## TASK STATEMENT
Each of the records below must be reproduced verbatim.

Saved entries:
------------------------

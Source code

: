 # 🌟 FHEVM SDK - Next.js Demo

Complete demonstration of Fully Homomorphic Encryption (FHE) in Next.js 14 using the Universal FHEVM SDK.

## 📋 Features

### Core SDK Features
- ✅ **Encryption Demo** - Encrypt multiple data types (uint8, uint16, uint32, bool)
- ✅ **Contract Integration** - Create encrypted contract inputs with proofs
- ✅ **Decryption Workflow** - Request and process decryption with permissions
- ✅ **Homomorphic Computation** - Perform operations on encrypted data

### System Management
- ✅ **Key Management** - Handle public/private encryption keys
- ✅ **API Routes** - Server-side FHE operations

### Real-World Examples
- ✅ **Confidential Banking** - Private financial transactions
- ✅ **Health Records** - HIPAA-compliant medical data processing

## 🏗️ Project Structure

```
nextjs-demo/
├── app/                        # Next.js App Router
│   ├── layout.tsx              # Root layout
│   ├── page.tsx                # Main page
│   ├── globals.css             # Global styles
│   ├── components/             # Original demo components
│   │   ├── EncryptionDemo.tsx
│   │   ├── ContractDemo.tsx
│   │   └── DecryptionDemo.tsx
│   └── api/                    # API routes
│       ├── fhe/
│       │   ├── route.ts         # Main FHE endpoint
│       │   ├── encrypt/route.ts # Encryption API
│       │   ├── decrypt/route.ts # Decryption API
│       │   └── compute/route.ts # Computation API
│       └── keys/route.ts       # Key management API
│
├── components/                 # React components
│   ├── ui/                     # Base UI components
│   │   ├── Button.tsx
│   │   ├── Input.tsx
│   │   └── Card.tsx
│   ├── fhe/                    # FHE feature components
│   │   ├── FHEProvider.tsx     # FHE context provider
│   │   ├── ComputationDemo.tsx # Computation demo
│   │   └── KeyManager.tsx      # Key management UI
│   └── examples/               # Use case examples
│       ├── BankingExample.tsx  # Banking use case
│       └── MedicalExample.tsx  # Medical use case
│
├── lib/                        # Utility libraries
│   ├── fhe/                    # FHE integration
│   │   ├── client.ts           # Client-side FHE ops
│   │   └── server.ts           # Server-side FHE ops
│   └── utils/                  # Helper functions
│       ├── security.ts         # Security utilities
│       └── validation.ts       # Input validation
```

------------------------

## ANSWER BELOW
Source code

: # 🌟 FHEVM SDK - Next.js Demo

Complete demonstration of Fully Homomorphic Encryption (FHE) in Next.js 14 using the Universal FHEVM SDK.

## 📋 Features

### Core SDK Features
- ✅ **Encryption Demo** - Encrypt multiple data types (uint8, uint16, uint32, bool)
- ✅ **Contract Integration** - Create encrypted contract inputs with proofs
- ✅ **Decryption Workflow** - Request and process decryption with permissions
- ✅ **Homomorphic Computation** - Perform operations on encrypted data

### System Management
- ✅ **Key Management** - Handle public/private encryption keys
- ✅ **API Routes** - Server-side FHE operations

### Real-World Examples
- ✅ **Confidential Banking** - Private financial transactions
- ✅ **Health Records** - HIPAA-compliant medical data processing

## 🏗️ Project Structure

```
nextjs-demo/
├── app/                        # Next.js App Router
│   ├── layout.tsx              # Root layout
│   ├── page.tsx                # Main page
│   ├── globals.css             # Global styles
│   ├── components/             # Original demo components
│   │   ├── EncryptionDemo.tsx
│   │   ├── ContractDemo.tsx
│   │   └── DecryptionDemo.tsx
│   └── api/                    # API routes
│       ├── fhe/
│       │   ├── route.ts         # Main FHE endpoint
│       │   ├── encrypt/route.ts # Encryption API
│       │   ├── decrypt/route.ts # Decryption API
│       │   └── compute/route.ts # Computation API
│       └── keys/route.ts       # Key management API
│
├── components/                 # React components
│   ├── ui/                     # Base UI components
│   │   ├── Button.tsx
│   │   ├── Input.tsx
│   │   └── Card.tsx
│   ├── fhe/                    # FHE feature components
│   │   ├── FHEProvider.tsx     # FHE context provider
│   │   ├── ComputationDemo.tsx # Computation demo
│   │   └── KeyManager.tsx      # Key management UI
│   └── examples/               # Use case examples
│       ├── BankingExample.tsx  # Banking use case
│       └── MedicalExample.tsx  # Medical use case
│
├── lib/                        # Utility libraries
│   ├── fhe/                    # FHE integration
│   │   ├── client.ts           # Client-side FHE ops
│   │   └── server.ts           # Server-side FHE ops
│   └── utils/                  # Helper functions
│       ├── security.ts         # Security utilities
│       └── validation.ts       # Input validation
```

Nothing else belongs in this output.